Carmen Villain - Sketch for Winter IX: Perlita Music Album Reviews
Six tracks on an atmospheric new mini-album for Atlanta label Geographic North feel like dispatches from deep within a fogbank.

Perhaps Carmen Villain was always an ambient musician disguised as a singer-songwriter. There were clues: On her debut album, 2013’s Sleeper, the Mexican and Norwegian artist wrapped skeletal songs for guitar, drums, and voice in billowing layers of echo, like early Cat Power gone shoegaze. She leaned into her mood-setting instincts on 2017’s Infinite Avenue, drawing out resonant tendrils of guitar like wisps of candle smoke. Then, on her third album, 2019’s Both Lines Will Be Blue, she abandoned vocals in favor of purely instrumental excursions—dialing up the reverb, digging into dub rhythms, using church bells and thunderclaps to add overcast drama. Villain’s new mini-album for Atlanta label Geographic North’s Sketch for Winter series—collecting ambient recordings from artists like Pan•American, Seefeel’s Mark Van Hoen, and the cellist Louise Bock—is even more atmospheric. Its six instrumental tracks feel like dispatches from deep within a fogbank.
Villain is a good fit for a series tied to the emotional overtones of winter. Her brand of melancholy has always sounded made for lighthouses and log cabins, and Sketch for Winter IX: Perlita evokes a similar sense of solitude. It begins with near-whiteout conditions: “Everything Without Shadow” opens the album with four minutes of mostly featureless fuzz, with just the slightest hint of a tentative flute melody pushing through the murk. Over the tape’s 27 minutes, Villain luxuriates in bittersweet vibes, layering gentle, slow-moving refrains over hazy soundscapes that resist close listening but reward time spent in the echo chamber of one’s own feelings.

The tension between opacity and clarity gives the record its shape. Tracks typically assume form first as gaseous swirls of tone. Field recordings—birdsong, barking dogs, a burbling creek—imbue the music with a sense of place, while indecipherable scraps of conversation lend an intimate air. Out of this dreamlike expanse, melodies gradually take shape. In “Two Halves Touching,” a lilting flute figure mimics the swaying melodica of roots reggae.

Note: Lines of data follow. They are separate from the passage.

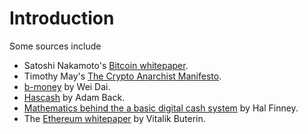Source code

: # Introduction

Some sources include

- Satoshi Nakamoto's [Bitcoin whitepaper](https://bitcoin.org/bitcoin.pdf).
- Timothy May's [The Crypto Anarchist Manifesto](https://www.activism.net/cypherpunk/crypto-anarchy.html).
- [b-money](http://www.weidai.com/bmoney.txt) by Wei Dai.
- [Hascash](http://www.hashcash.org/papers/hashcash.pdf) by Adam Back.
- [Mathematics behind the a basic digital cash system](https://web.archive.org/web/20140410150152/http://www.finney.org/~hal/chcash2.html) by Hal Finney.
- The [Ethereum whitepaper](https://ethereum.org/669c9e2e2027310b6b3cdce6e1c52962/Ethereum_Whitepaper_-_Buterin_2014.pdf) by Vitalik Buterin.
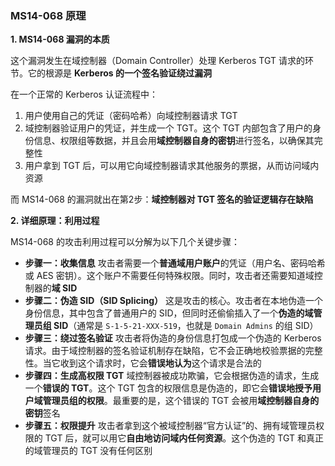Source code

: ### MS14-068 原理

**1. MS14-068 漏洞的本质**

这个漏洞发生在域控制器（Domain Controller）处理 Kerberos TGT 请求的环节。它的根源是 **Kerberos 的一个签名验证绕过漏洞**

在一个正常的 Kerberos 认证流程中：

1. 用户使用自己的凭证（密码哈希）向域控制器请求 TGT
2. 域控制器验证用户的凭证，并生成一个 TGT。这个 TGT 内部包含了用户的身份信息、权限组等数据，并且会用**域控制器自身的密钥**进行签名，以确保其完整性
3. 用户拿到 TGT 后，可以用它向域控制器请求其他服务的票据，从而访问域内资源

而 MS14-068 的漏洞就出在第2步：**域控制器对 TGT 签名的验证逻辑存在缺陷**

**2. 详细原理：利用过程**

MS14-068 的攻击利用过程可以分解为以下几个关键步骤：

- **步骤一：收集信息** 攻击者需要一个**普通域用户账户**的凭证（用户名、密码哈希或 AES 密钥）。这个账户不需要任何特殊权限。同时，攻击者还需要知道域控制器的**域 SID**
- **步骤二：伪造 SID（SID Splicing）** 这是攻击的核心。攻击者在本地伪造一个身份信息，其中包含了普通用户的 SID，但同时还偷偷插入了一个**伪造的域管理员组 SID**（通常是 `S-1-5-21-XXX-519`，也就是 `Domain Admins` 的组 SID）
- **步骤三：绕过签名验证** 攻击者将伪造的身份信息打包成一个伪造的 Kerberos 请求。由于域控制器的签名验证机制存在缺陷，它不会正确地校验票据的完整性。当它收到这个请求时，它会**错误地认为**这个请求是合法的
- **步骤四：生成高权限 TGT** 域控制器被成功欺骗，它会根据伪造的请求，生成一个**错误的 TGT**。这个 TGT 包含的权限信息是伪造的，即它会**错误地授予用户域管理员组的权限**。最重要的是，这个错误的 TGT 会被用**域控制器自身的密钥**签名
- **步骤五：权限提升** 攻击者拿到这个被域控制器“官方认证”的、拥有域管理员权限的 TGT 后，就可以用它**自由地访问域内任何资源**。这个伪造的 TGT 和真正的域管理员的 TGT 没有任何区别
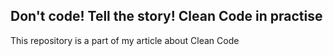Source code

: ## Don't code! Tell the story! Clean Code in practise

This repository is a part of my article about Clean Code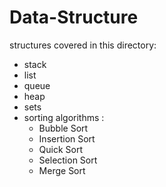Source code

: # Data-Structure

structures covered in this directory:
* stack
* list
* queue
* heap
* sets
* sorting algorithms :
   - Bubble Sort
   - Insertion Sort
   - Quick Sort
   - Selection Sort
   - Merge Sort
   
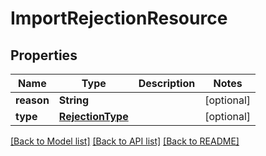 # ImportRejectionResource

## Properties
Name | Type | Description | Notes
------------ | ------------- | ------------- | -------------
**reason** | **String** |  | [optional] 
**type** | [**RejectionType**](RejectionType.md) |  | [optional] 

[[Back to Model list]](../README.md#documentation-for-models) [[Back to API list]](../README.md#documentation-for-api-endpoints) [[Back to README]](../README.md)


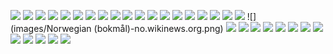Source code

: ![](images/Albanian-sq.wikinews.org.png)
![](images/Arabic-ar.wikinews.org.png)
![](images/Bosnian-bs.wikinews.org.png)
![](images/Bulgarian-bg.wikinews.org.png)
![](images/Catalan-ca.wikinews.org.png)
![](images/Chinese-zh.wikinews.org.png)
![](images/Czech-cs.wikinews.org.png)
![](images/Dutch-nl.wikinews.org.png)
![](images/English-en.wikinews.org.png)
![](images/Esperanto-eo.wikinews.org.png)
![](images/Finnish-fi.wikinews.org.png)
![](images/French-fr.wikinews.org.png)
![](images/German-de.wikinews.org.png)
![](images/Greek-el.wikinews.org.png)
![](images/Hebrew-he.wikinews.org.png)
![](images/Hungarian-hu.wikinews.org.png)
![](images/Italian-it.wikinews.org.png)
![](images/Japanese-ja.wikinews.org.png)
![](images/Korean-ko.wikinews.org.png)
![](images/Norwegian (bokmål)-no.wikinews.org.png)
![](images/Persian-fa.wikinews.org.png)
![](images/Polish-pl.wikinews.org.png)
![](images/Portuguese-pt.wikinews.org.png)
![](images/Romanian-ro.wikinews.org.png)
![](images/Russian-ru.wikinews.org.png)
![](images/Serbian-sr.wikinews.org.png)
![](images/Sindhi-sd.wikinews.org.png)
![](images/Spanish-es.wikinews.org.png)
![](images/Swedish-sv.wikinews.org.png)
![](images/Tamil-ta.wikinews.org.png)
![](images/Thai-th.wikinews.org.png)
![](images/Turkish-tr.wikinews.org.png)
![](images/Ukrainian-uk.wikinews.org.png)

Flute, played by Villain’s frequent collaborator Johanna Scheie Orellana, takes an even more dominant role in the closing “Agua Azul,” the most song-like of the tape’s six tracks. In “Molina,” sustained piano chords cycle beneath a cosmic shimmer of guitar; in “Light in Phases,” a treated zither traces auroras above murmuring voices and tight spools of delay.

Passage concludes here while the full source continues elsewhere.